→ Problem requirements
Below is a block of records: output all of them exactly and leave out the pictures.

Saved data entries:

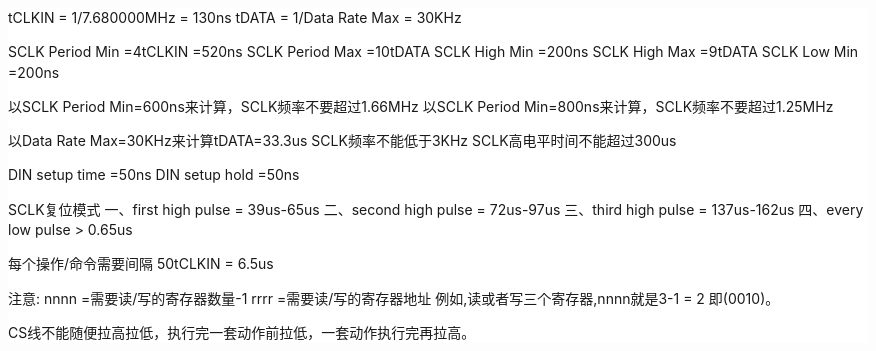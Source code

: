 





tCLKIN = 1/7.680000MHz = 130ns
tDATA = 1/Data Rate Max = 30KHz

SCLK Period Min =4tCLKIN =520ns
SCLK Period Max =10tDATA
SCLK High Min =200ns
SCLK High Max =9tDATA
SCLK Low  Min =200ns

以SCLK Period Min=600ns来计算，SCLK频率不要超过1.66MHz
以SCLK Period Min=800ns来计算，SCLK频率不要超过1.25MHz

以Data Rate Max=30KHz来计算tDATA=33.3us
SCLK频率不能低于3KHz
SCLK高电平时间不能超过300us

DIN setup time =50ns
DIN setup hold =50ns

SCLK复位模式
一、first high pulse = 39us-65us
二、second high pulse = 72us-97us
三、third high pulse = 137us-162us
四、every low pulse > 0.65us

每个操作/命令需要间隔 50tCLKIN = 6.5us

注意:
nnnn =需要读/写的寄存器数量-1
rrrr =需要读/写的寄存器地址
例如,读或者写三个寄存器,nnnn就是3-1 = 2 即(0010)。

CS线不能随便拉高拉低，执行完一套动作前拉低，一套动作执行完再拉高。
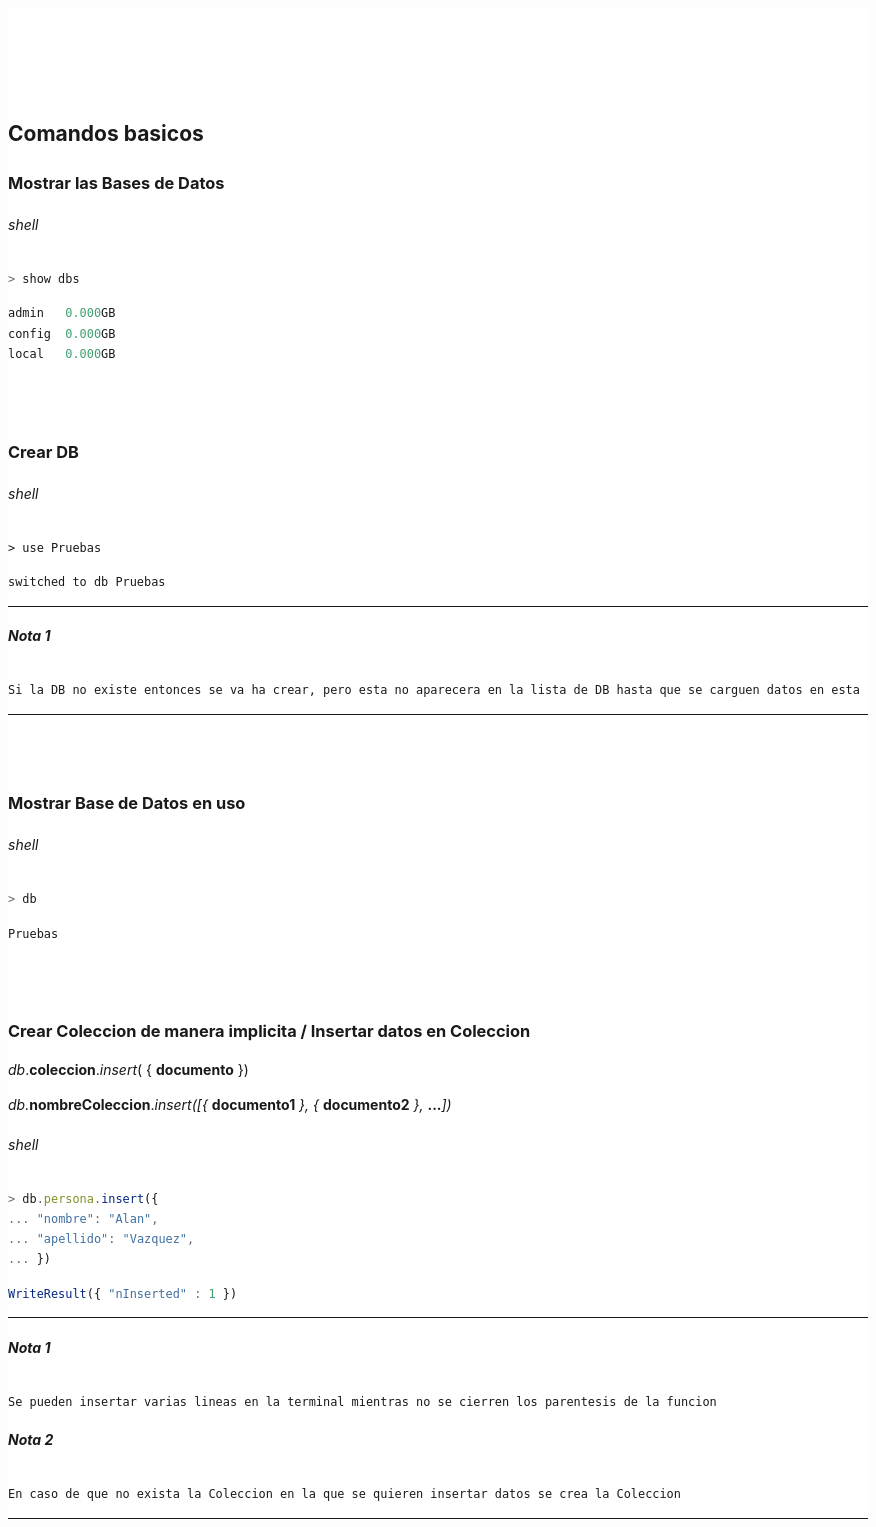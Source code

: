 <br><br><br><br>

## Comandos basicos
### **Mostrar las Bases de Datos**
###### *shell*
``` javascript
> show dbs
```
``` javascript
admin   0.000GB
config  0.000GB
local   0.000GB
```
<br><br>

### **Crear DB**
###### *shell*
```javasript
> use Pruebas
```
```javasript
switched to db Pruebas
```
___
###### ***Nota 1***
    Si la DB no existe entonces se va ha crear, pero esta no aparecera en la lista de DB hasta que se carguen datos en esta
___

<br><br>

### **Mostrar Base de Datos en uso**
###### *shell*
```javascript
> db
```
```javascript
Pruebas
```

<br><br>

### **Crear Coleccion de manera implicita / Insertar datos en Coleccion**

*db*.__coleccion__.*insert*( { **documento** })

*db.*__nombreColeccion__.*insert([{* **documento1** _}, {_ **documento2** _},_ **...**_])_

###### *shell*
```javascript
> db.persona.insert({
... "nombre": "Alan",
... "apellido": "Vazquez",
... })
```
```javascript
WriteResult({ "nInserted" : 1 }) 
```
___
###### ***Nota 1***
    Se pueden insertar varias lineas en la terminal mientras no se cierren los parentesis de la funcion
###### ***Nota 2***
    En caso de que no exista la Coleccion en la que se quieren insertar datos se crea la Coleccion
___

→ Task output
Source code

: 





tCLKIN = 1/7.680000MHz = 130ns
tDATA = 1/Data Rate Max = 30KHz

SCLK Period Min =4tCLKIN =520ns
SCLK Period Max =10tDATA
SCLK High Min =200ns
SCLK High Max =9tDATA
SCLK Low  Min =200ns

以SCLK Period Min=600ns来计算，SCLK频率不要超过1.66MHz
以SCLK Period Min=800ns来计算，SCLK频率不要超过1.25MHz

以Data Rate Max=30KHz来计算tDATA=33.3us
SCLK频率不能低于3KHz
SCLK高电平时间不能超过300us

DIN setup time =50ns
DIN setup hold =50ns

SCLK复位模式
一、first high pulse = 39us-65us
二、second high pulse = 72us-97us
三、third high pulse = 137us-162us
四、every low pulse > 0.65us

每个操作/命令需要间隔 50tCLKIN = 6.5us

注意:
nnnn =需要读/写的寄存器数量-1
rrrr =需要读/写的寄存器地址
例如,读或者写三个寄存器,nnnn就是3-1 = 2 即(0010)。

CS线不能随便拉高拉低，执行完一套动作前拉低，一套动作执行完再拉高。
Source code

: <br><br><br><br>

## Comandos basicos
### **Mostrar las Bases de Datos**
###### *shell*
``` javascript
> show dbs
```
``` javascript
admin   0.000GB
config  0.000GB
local   0.000GB
```
<br><br>

### **Crear DB**
###### *shell*
```javasript
> use Pruebas
```
```javasript
switched to db Pruebas
```
___
###### ***Nota 1***
    Si la DB no existe entonces se va ha crear, pero esta no aparecera en la lista de DB hasta que se carguen datos en esta
___

<br><br>

### **Mostrar Base de Datos en uso**
###### *shell*
```javascript
> db
```
```javascript
Pruebas
```

<br><br>

### **Crear Coleccion de manera implicita / Insertar datos en Coleccion**

*db*.__coleccion__.*insert*( { **documento** })

*db.*__nombreColeccion__.*insert([{* **documento1** _}, {_ **documento2** _},_ **...**_])_

###### *shell*
```javascript
> db.persona.insert({
... "nombre": "Alan",
... "apellido": "Vazquez",
... })
```
```javascript
WriteResult({ "nInserted" : 1 }) 
```
___
###### ***Nota 1***
    Se pueden insertar varias lineas en la terminal mientras no se cierren los parentesis de la funcion
###### ***Nota 2***
    En caso de que no exista la Coleccion en la que se quieren insertar datos se crea la Coleccion
___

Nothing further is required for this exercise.